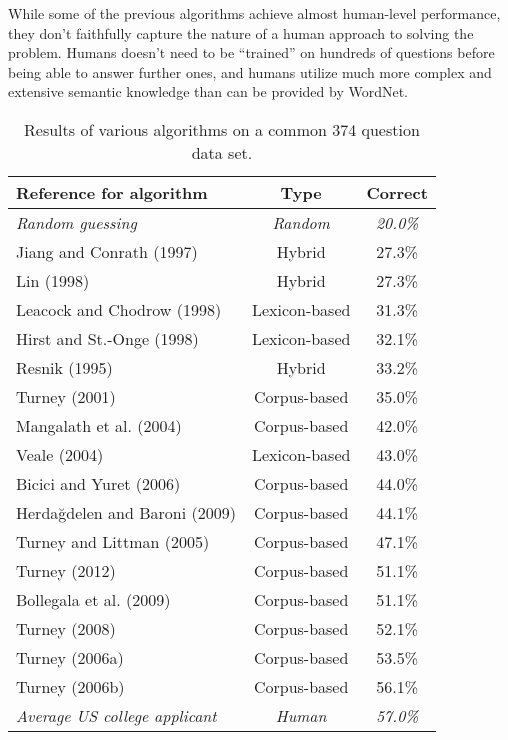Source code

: \documentclass[11pt]{article}
\begin{document}
While some of the previous algorithms achieve almost human-level performance, they don't faithfully capture the nature of a human approach to solving the problem. Humans doesn't need to be ``trained'' on hundreds of questions before being able to answer further ones, and humans utilize much more complex and extensive semantic knowledge than can be provided by WordNet.

\vspace*{1em}

\begin{table}[h!]

\centering
\begin{tabular}{| l | c | c |}
\hline
\textbf{Reference for algorithm} & \textbf{Type} & \textbf{Correct} \\ \hline
\textit{Random guessing} & \textit{Random} & \textit{20.0\%} \\
Jiang and Conrath (1997) & Hybrid & 27.3\% \\
Lin (1998) & Hybrid & 27.3\% \\
Leacock and Chodrow (1998) & Lexicon-based & 31.3\% \\
Hirst and St.-Onge (1998) & Lexicon-based & 32.1\% \\
Resnik (1995) & Hybrid & 33.2\% \\
Turney (2001) & Corpus-based & 35.0\% \\
Mangalath et al. (2004) & Corpus-based & 42.0\% \\
Veale (2004) & Lexicon-based & 43.0\% \\
Bicici and Yuret (2006) & Corpus-based & 44.0\% \\
Herdağdelen and Baroni (2009) & Corpus-based & 44.1\% \\
Turney and Littman (2005) & Corpus-based & 47.1\% \\
Turney (2012) & Corpus-based & 51.1\% \\
Bollegala et al. (2009) & Corpus-based & 51.1\% \\
Turney (2008) & Corpus-based & 52.1\% \\
Turney (2006a) & Corpus-based & 53.5\% \\
Turney (2006b) & Corpus-based & 56.1\% \\
\textit{Average US college applicant} & \textit{Human} & \textit{57.0\%} \\ \hline
\end{tabular}

\caption[foo]{Results of various algorithms on a common 374 question data set.\footnotemark}
\label{comparison}

\end{table}
\end{document}
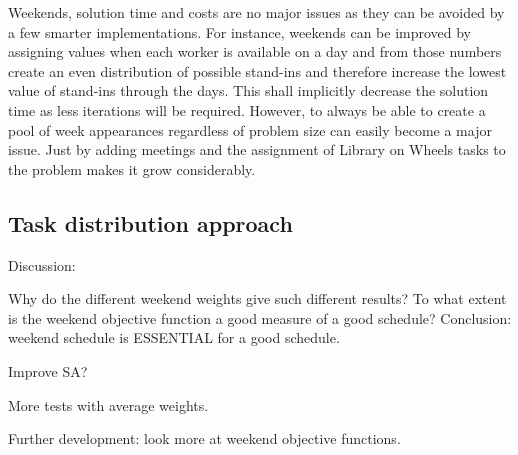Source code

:  Weekends, solution time and costs are no major issues as they can be avoided by a few smarter implementations. For instance, weekends can be improved by assigning values when each worker is available on a day and from those numbers create an even distribution of possible stand-ins and therefore increase the lowest value of stand-ins through the days. This shall implicitly decrease the solution time as less iterations will be required. However, to always be able to create a pool of week appearances regardless of problem size can easily become a major issue. Just by adding meetings and the assignment of Library on Wheels tasks to the problem makes it grow considerably.
 

\subsection{Task distribution approach}
Discussion: 

Why do the different weekend weights give such different results?
To what extent is the weekend objective function a good measure of a good schedule?
Conclusion: weekend schedule is ESSENTIAL for a good schedule.

Improve SA?

More tests with average weights.

Further development: look more at weekend objective functions.
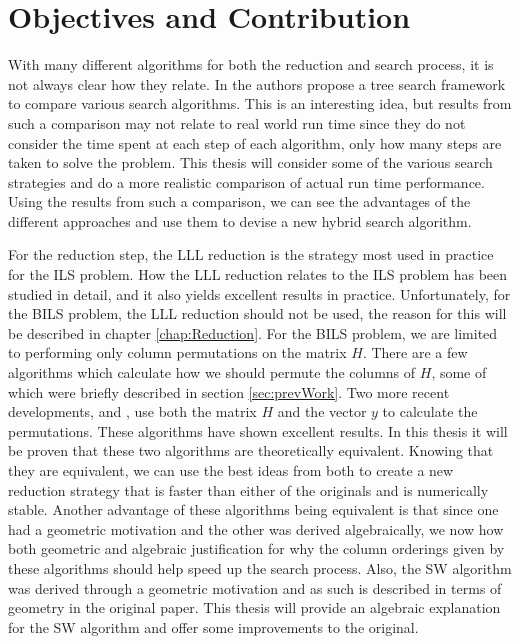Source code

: \documentclass[12pt,Bold,letterpaper]{mcgilletdclass}
\begin{document}
\section{Objectives and Contribution}
With many different algorithms for both the reduction and search process, it is not always clear how they relate. In \cite{MurGDC06} the authors propose a tree search framework to compare various search algorithms. This is an interesting idea, but results from such a comparison may not relate to real world run time since they do not consider the time spent at each step of each algorithm, only how many steps are taken to solve the problem. This thesis will consider some of the various search strategies and do a more realistic comparison of actual run time performance. Using the results from such a comparison, we can see the advantages of the different approaches and use them to devise a new hybrid search algorithm.

For the reduction step, the LLL reduction \cite{LenLL82} is the strategy most used in practice for the ILS problem. How the LLL reduction relates to the ILS problem has been studied in detail, and it also yields excellent results in practice. Unfortunately, for the BILS problem, the LLL reduction should not be used, the reason for this will be described in chapter \ref{chap:Reduction}. For the BILS problem, we are limited to performing only column permutations on the matrix $H$. There are a few algorithms which calculate how we should permute the columns of $H$, some of which were briefly described in section \ref{sec:prevWork}. Two more recent developments, \cite{ChaH05} and \cite{SuW05}, use both the matrix $H$ and the vector $y$ to calculate the permutations. These algorithms have shown excellent results. In this thesis it will be proven that these two algorithms are theoretically equivalent. Knowing that they are equivalent, we can use the best ideas from both to create a new reduction strategy that is faster than either of the originals and is numerically stable. Another advantage of these algorithms being equivalent is that since one had a geometric motivation and the other was derived algebraically, we now how both geometric and algebraic justification for why the column orderings given by these algorithms should help speed up the search process. Also, the SW algorithm was derived through a geometric motivation and as such is described in terms of geometry in the original paper. This thesis will provide an algebraic explanation for the SW algorithm and offer some improvements to the original.
\end{document}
____________
* [Brief]: In the reply, each line of the data must appear exactly as written, and no picture may appear.

* [Task answer]:
Source code

: \documentclass[11pt]{article}
\begin{document}
While some of the previous algorithms achieve almost human-level performance, they don't faithfully capture the nature of a human approach to solving the problem. Humans doesn't need to be ``trained'' on hundreds of questions before being able to answer further ones, and humans utilize much more complex and extensive semantic knowledge than can be provided by WordNet.

\vspace*{1em}

\begin{table}[h!]

\centering
\begin{tabular}{| l | c | c |}
\hline
\textbf{Reference for algorithm} & \textbf{Type} & \textbf{Correct} \\ \hline
\textit{Random guessing} & \textit{Random} & \textit{20.0\%} \\
Jiang and Conrath (1997) & Hybrid & 27.3\% \\
Lin (1998) & Hybrid & 27.3\% \\
Leacock and Chodrow (1998) & Lexicon-based & 31.3\% \\
Hirst and St.-Onge (1998) & Lexicon-based & 32.1\% \\
Resnik (1995) & Hybrid & 33.2\% \\
Turney (2001) & Corpus-based & 35.0\% \\
Mangalath et al. (2004) & Corpus-based & 42.0\% \\
Veale (2004) & Lexicon-based & 43.0\% \\
Bicici and Yuret (2006) & Corpus-based & 44.0\% \\
Herdağdelen and Baroni (2009) & Corpus-based & 44.1\% \\
Turney and Littman (2005) & Corpus-based & 47.1\% \\
Turney (2012) & Corpus-based & 51.1\% \\
Bollegala et al. (2009) & Corpus-based & 51.1\% \\
Turney (2008) & Corpus-based & 52.1\% \\
Turney (2006a) & Corpus-based & 53.5\% \\
Turney (2006b) & Corpus-based & 56.1\% \\
\textit{Average US college applicant} & \textit{Human} & \textit{57.0\%} \\ \hline
\end{tabular}

\caption[foo]{Results of various algorithms on a common 374 question data set.\footnotemark}
\label{comparison}

\end{table}
\end{document}
Source code

:  Weekends, solution time and costs are no major issues as they can be avoided by a few smarter implementations. For instance, weekends can be improved by assigning values when each worker is available on a day and from those numbers create an even distribution of possible stand-ins and therefore increase the lowest value of stand-ins through the days. This shall implicitly decrease the solution time as less iterations will be required. However, to always be able to create a pool of week appearances regardless of problem size can easily become a major issue. Just by adding meetings and the assignment of Library on Wheels tasks to the problem makes it grow considerably.
 

\subsection{Task distribution approach}
Discussion: 

Why do the different weekend weights give such different results?
To what extent is the weekend objective function a good measure of a good schedule?
Conclusion: weekend schedule is ESSENTIAL for a good schedule.

Improve SA?

More tests with average weights.

Further development: look more at weekend objective functions.
Source code

: \documentclass[12pt,Bold,letterpaper]{mcgilletdclass}
\begin{document}
\section{Objectives and Contribution}
With many different algorithms for both the reduction and search process, it is not always clear how they relate. In \cite{MurGDC06} the authors propose a tree search framework to compare various search algorithms. This is an interesting idea, but results from such a comparison may not relate to real world run time since they do not consider the time spent at each step of each algorithm, only how many steps are taken to solve the problem. This thesis will consider some of the various search strategies and do a more realistic comparison of actual run time performance. Using the results from such a comparison, we can see the advantages of the different approaches and use them to devise a new hybrid search algorithm.

For the reduction step, the LLL reduction \cite{LenLL82} is the strategy most used in practice for the ILS problem. How the LLL reduction relates to the ILS problem has been studied in detail, and it also yields excellent results in practice. Unfortunately, for the BILS problem, the LLL reduction should not be used, the reason for this will be described in chapter \ref{chap:Reduction}. For the BILS problem, we are limited to performing only column permutations on the matrix $H$. There are a few algorithms which calculate how we should permute the columns of $H$, some of which were briefly described in section \ref{sec:prevWork}. Two more recent developments, \cite{ChaH05} and \cite{SuW05}, use both the matrix $H$ and the vector $y$ to calculate the permutations. These algorithms have shown excellent results. In this thesis it will be proven that these two algorithms are theoretically equivalent. Knowing that they are equivalent, we can use the best ideas from both to create a new reduction strategy that is faster than either of the originals and is numerically stable. Another advantage of these algorithms being equivalent is that since one had a geometric motivation and the other was derived algebraically, we now how both geometric and algebraic justification for why the column orderings given by these algorithms should help speed up the search process. Also, the SW algorithm was derived through a geometric motivation and as such is described in terms of geometry in the original paper. This thesis will provide an algebraic explanation for the SW algorithm and offer some improvements to the original.
\end{document}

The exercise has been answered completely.